Nearly one-third (29.3%) of UK nightclubs have been lost since the pandemic, highlighting the urgency of support required by the sector as it recovers, according to the Night Time Industries’ Association’s (NTIA) Electronic Music Industry Report.

Unveiled at the Night Time Economy Summit last week, the report attempts to measure the economic, community, and cultural value of the electronic music and night time industry in the UK.

The report estimates the economic value of festivals featuring electronic music is £519.3m, while concerts and events outside of festivals contribute another £272.3m. Electronic music nightclubs contribute £1657.4m, with £2.6bn being the total measurable impact of the industry, according to the NTIA.

In addition to the pandemic, licensing, zoning, and gentrification are also significant challenges faced by the night time economy.

Appointing a night time advisor, reducing regulatory burdens, providing financial support, encouraging community involvement, addressing gentrification and redevelopment, and promoting the UK as a destination for electronic music are some of the ways in which the government can support the industry, the trade body has said.
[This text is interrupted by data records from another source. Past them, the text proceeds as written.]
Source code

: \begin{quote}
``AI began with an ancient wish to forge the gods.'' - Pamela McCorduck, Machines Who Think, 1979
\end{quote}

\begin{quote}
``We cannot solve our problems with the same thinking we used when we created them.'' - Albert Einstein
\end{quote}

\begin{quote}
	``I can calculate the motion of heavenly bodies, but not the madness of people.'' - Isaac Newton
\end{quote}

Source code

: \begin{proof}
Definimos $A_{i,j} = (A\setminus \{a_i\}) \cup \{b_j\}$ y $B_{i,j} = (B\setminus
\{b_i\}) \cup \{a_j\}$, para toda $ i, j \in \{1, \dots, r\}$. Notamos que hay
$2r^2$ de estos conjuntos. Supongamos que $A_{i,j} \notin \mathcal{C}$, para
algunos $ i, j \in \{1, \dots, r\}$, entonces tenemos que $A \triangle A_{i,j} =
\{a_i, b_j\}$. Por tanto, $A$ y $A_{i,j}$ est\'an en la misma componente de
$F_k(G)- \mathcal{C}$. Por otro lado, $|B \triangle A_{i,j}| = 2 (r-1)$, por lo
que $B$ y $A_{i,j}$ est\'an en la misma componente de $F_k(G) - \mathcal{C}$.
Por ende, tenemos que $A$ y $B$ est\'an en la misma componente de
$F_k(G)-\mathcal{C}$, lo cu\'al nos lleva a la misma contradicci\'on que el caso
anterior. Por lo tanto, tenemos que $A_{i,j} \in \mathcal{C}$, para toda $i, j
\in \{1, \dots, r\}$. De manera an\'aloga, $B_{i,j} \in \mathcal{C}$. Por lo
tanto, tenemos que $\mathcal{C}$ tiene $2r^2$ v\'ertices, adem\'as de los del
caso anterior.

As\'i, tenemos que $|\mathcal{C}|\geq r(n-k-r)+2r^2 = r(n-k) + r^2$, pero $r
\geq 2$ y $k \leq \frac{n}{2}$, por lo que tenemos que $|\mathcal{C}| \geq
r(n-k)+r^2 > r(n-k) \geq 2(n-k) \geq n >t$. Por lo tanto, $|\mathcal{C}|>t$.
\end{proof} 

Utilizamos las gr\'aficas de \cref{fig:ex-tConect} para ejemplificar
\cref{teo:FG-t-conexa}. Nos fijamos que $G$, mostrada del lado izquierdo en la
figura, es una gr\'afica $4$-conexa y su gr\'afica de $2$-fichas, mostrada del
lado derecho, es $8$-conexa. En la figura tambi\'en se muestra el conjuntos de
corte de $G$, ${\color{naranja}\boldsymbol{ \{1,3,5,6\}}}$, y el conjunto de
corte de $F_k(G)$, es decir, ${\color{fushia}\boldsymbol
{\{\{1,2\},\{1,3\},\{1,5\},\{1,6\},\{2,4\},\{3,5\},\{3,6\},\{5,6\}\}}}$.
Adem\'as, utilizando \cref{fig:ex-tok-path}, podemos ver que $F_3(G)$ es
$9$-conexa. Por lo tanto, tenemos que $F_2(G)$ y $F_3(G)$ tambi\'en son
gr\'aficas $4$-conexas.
CEO Michael Kill commented: “Electronic music is one of the UK’s understated phenomena, it shapes and embraces communities, educates, inspires and unites the UK with its unique form of culture.”

“For the last 2 years we have been formulating a strategy to deliver this report, alongside key stakeholders and leaders in this space, to substantiate the true economic, community and cultural value of the electronic music sector.”

The foundation of this work was born from the realisation during the pandemic that the Government has a limited understanding of the industry, but also considers the responsibility of the sector to educate decision makers.

“This was highlighted when the Government’s financial support in the UK excluded electronic music in its scope, as part of the wider Cultural Recovery Fund through the Arts Council. Through the efforts of millions of electronic music supporters, we convinced the Government to recognise the importance of counter culture and include the sector in its support.”

“We hope that the Government, through industry insight, will have a greater understanding of the sector, and support it in a way that cements its future in British culture.”